Exercise requirements:
The required answer is a copy of each line in the entries below that includes "lemma".

★ ★ ★ ★ ★ ★ ★

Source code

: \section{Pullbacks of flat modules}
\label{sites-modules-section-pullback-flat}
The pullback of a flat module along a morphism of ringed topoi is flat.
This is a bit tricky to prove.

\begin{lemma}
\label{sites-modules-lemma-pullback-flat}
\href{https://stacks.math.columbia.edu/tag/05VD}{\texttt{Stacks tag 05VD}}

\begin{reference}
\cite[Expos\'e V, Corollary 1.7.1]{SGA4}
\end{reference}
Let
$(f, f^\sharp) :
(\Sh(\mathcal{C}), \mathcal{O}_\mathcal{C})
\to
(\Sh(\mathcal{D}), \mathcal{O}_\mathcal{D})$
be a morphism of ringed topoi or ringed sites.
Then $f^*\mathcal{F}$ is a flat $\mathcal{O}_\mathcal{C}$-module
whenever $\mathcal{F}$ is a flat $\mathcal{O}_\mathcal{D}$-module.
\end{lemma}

★ ★ ★ ★ ★ ★ ★

Answer for this exercise:
\begin{lemma}
\label{sites-modules-lemma-pullback-flat}
\end{lemma}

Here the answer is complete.